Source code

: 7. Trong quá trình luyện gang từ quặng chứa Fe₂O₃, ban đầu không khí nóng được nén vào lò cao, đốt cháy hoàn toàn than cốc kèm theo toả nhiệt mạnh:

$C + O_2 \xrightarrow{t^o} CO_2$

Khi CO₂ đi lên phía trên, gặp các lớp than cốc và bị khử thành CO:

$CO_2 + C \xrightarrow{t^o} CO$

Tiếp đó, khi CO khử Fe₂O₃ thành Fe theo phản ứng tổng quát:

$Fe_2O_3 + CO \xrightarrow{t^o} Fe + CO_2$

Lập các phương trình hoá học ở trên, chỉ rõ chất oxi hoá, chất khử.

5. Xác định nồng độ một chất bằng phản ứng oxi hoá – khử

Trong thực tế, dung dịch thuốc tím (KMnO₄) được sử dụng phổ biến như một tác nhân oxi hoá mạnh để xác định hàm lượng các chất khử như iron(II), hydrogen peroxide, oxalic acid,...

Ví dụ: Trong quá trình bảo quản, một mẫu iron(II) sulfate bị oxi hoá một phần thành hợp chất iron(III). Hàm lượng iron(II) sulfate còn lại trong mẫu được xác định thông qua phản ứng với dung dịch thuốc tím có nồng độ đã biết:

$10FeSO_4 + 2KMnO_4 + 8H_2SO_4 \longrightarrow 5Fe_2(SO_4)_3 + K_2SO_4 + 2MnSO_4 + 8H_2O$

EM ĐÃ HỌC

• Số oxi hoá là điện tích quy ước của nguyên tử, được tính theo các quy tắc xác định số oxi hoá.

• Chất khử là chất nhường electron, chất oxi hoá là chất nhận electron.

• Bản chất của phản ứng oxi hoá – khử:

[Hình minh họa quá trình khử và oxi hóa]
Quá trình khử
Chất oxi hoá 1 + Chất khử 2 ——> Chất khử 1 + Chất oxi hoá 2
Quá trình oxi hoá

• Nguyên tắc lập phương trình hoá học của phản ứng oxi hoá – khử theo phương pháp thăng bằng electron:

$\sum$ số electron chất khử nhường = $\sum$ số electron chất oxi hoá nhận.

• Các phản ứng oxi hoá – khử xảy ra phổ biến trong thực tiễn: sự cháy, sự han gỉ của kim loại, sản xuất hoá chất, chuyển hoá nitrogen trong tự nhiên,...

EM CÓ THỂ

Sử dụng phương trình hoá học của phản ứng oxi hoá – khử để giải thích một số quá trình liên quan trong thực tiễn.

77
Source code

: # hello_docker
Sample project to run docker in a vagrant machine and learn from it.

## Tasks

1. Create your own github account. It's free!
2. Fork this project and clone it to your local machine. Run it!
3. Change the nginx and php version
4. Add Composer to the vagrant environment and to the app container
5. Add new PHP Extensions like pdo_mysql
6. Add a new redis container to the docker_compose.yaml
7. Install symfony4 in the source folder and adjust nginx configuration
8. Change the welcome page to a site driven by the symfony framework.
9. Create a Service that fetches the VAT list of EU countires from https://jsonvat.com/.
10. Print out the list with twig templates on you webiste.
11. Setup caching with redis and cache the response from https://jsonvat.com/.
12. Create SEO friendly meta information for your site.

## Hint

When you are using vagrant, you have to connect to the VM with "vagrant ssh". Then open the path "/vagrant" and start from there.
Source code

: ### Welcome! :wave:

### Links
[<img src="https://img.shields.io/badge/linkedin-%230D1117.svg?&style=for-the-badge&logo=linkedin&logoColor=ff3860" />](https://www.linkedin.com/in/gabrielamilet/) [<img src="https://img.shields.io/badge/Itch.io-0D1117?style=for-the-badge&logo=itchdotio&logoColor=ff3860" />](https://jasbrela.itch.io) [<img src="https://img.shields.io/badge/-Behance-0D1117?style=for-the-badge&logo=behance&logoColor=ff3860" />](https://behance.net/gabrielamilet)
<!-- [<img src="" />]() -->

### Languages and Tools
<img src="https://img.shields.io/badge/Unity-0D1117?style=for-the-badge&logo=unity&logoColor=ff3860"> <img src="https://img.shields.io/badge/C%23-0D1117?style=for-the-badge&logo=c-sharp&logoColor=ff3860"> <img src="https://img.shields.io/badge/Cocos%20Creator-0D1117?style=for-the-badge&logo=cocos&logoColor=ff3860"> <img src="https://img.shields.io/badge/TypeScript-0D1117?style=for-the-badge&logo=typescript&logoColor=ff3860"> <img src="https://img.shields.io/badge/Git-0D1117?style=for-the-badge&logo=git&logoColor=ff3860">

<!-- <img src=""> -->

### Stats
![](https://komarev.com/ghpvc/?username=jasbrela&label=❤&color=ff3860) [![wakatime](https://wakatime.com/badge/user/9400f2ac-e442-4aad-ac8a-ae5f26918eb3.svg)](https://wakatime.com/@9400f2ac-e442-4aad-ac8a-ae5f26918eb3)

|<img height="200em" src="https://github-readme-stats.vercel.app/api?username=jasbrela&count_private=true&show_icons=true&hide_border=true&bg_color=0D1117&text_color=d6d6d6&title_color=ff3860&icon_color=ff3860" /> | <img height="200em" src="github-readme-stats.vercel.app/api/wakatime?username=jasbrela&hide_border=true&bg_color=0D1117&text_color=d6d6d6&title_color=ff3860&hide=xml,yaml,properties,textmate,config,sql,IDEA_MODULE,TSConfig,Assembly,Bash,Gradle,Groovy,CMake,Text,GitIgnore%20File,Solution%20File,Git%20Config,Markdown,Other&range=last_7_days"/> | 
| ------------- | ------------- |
++++++++++
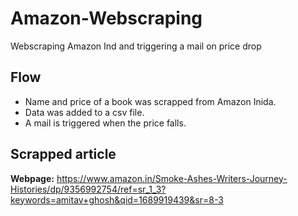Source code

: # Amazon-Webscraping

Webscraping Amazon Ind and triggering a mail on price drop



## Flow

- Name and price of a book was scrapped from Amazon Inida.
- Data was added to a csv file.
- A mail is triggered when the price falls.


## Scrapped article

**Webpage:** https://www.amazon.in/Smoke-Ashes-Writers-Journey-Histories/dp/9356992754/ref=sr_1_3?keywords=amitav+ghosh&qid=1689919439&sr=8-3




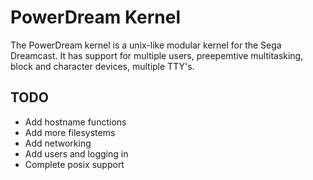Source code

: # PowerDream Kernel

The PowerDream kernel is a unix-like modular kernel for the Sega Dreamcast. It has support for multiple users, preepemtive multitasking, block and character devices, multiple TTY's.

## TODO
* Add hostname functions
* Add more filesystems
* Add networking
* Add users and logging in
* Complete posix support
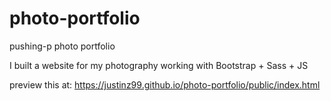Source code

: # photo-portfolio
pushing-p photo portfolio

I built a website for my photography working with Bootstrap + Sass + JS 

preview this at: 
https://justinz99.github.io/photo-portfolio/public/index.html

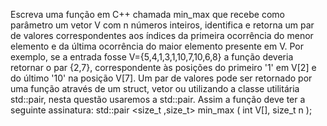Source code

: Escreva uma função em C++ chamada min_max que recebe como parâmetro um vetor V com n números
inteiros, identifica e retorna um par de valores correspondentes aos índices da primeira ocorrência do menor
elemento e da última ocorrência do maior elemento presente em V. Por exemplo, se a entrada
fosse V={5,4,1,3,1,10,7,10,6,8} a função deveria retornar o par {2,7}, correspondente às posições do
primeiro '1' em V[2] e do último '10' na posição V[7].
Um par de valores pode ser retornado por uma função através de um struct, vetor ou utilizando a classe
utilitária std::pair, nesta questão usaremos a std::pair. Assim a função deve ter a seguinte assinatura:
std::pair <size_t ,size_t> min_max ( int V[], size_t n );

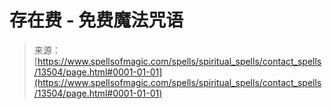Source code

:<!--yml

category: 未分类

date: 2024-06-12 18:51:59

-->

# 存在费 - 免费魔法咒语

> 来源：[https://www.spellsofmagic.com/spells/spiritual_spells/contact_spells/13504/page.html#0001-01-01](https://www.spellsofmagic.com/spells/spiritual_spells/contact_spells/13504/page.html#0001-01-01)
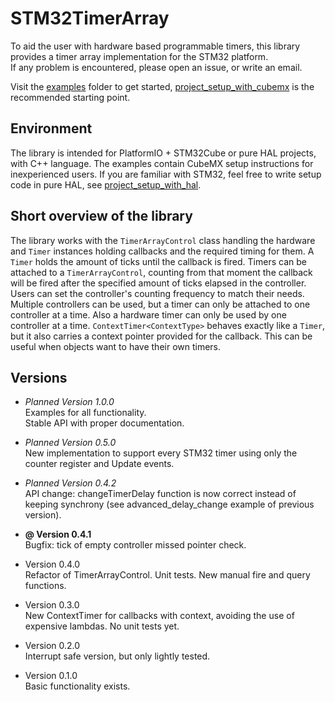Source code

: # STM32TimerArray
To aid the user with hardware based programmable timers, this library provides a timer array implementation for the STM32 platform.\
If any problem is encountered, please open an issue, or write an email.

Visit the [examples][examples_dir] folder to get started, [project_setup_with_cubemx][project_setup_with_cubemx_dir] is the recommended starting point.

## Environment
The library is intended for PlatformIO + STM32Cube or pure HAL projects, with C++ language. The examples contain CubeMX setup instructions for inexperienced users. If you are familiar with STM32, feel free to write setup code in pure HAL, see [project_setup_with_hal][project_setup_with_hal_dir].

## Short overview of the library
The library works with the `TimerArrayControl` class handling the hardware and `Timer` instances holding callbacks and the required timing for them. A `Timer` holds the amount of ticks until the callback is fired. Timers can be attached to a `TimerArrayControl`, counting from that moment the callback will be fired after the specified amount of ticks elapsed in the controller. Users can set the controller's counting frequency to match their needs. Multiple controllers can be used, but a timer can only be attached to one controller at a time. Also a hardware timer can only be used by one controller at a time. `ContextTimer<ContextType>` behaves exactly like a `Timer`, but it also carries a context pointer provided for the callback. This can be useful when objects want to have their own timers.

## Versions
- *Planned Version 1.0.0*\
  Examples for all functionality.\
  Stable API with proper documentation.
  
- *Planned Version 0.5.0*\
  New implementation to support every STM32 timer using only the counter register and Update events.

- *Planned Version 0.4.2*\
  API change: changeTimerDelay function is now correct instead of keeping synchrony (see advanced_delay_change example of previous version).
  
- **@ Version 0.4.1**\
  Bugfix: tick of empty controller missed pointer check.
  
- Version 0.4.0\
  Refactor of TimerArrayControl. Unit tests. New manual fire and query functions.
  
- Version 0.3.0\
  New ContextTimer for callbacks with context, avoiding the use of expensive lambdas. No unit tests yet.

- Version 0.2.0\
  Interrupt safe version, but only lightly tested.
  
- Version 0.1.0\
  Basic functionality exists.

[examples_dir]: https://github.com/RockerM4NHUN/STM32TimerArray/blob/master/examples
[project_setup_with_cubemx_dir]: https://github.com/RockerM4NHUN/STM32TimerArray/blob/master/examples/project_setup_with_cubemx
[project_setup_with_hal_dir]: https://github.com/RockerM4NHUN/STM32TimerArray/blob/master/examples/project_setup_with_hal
++++++++++
» **DIRECTIONS FOR THIS TASK**:
What you return must be an exact retyping of the lines above starting at the line with "12. Create SEO" and ending at the line with "### Languages and Tools", and nothing besides.

» **EXERCISE RESPONSE**:
12. Create SEO friendly meta information for your site.

## Hint

When you are using vagrant, you have to connect to the VM with "vagrant ssh". Then open the path "/vagrant" and start from there.
Source code

: ### Welcome! :wave:

### Links
[<img src="https://img.shields.io/badge/linkedin-%230D1117.svg?&style=for-the-badge&logo=linkedin&logoColor=ff3860" />](https://www.linkedin.com/in/gabrielamilet/) [<img src="https://img.shields.io/badge/Itch.io-0D1117?style=for-the-badge&logo=itchdotio&logoColor=ff3860" />](https://jasbrela.itch.io) [<img src="https://img.shields.io/badge/-Behance-0D1117?style=for-the-badge&logo=behance&logoColor=ff3860" />](https://behance.net/gabrielamilet)
<!-- [<img src="" />]() -->

### Languages and Tools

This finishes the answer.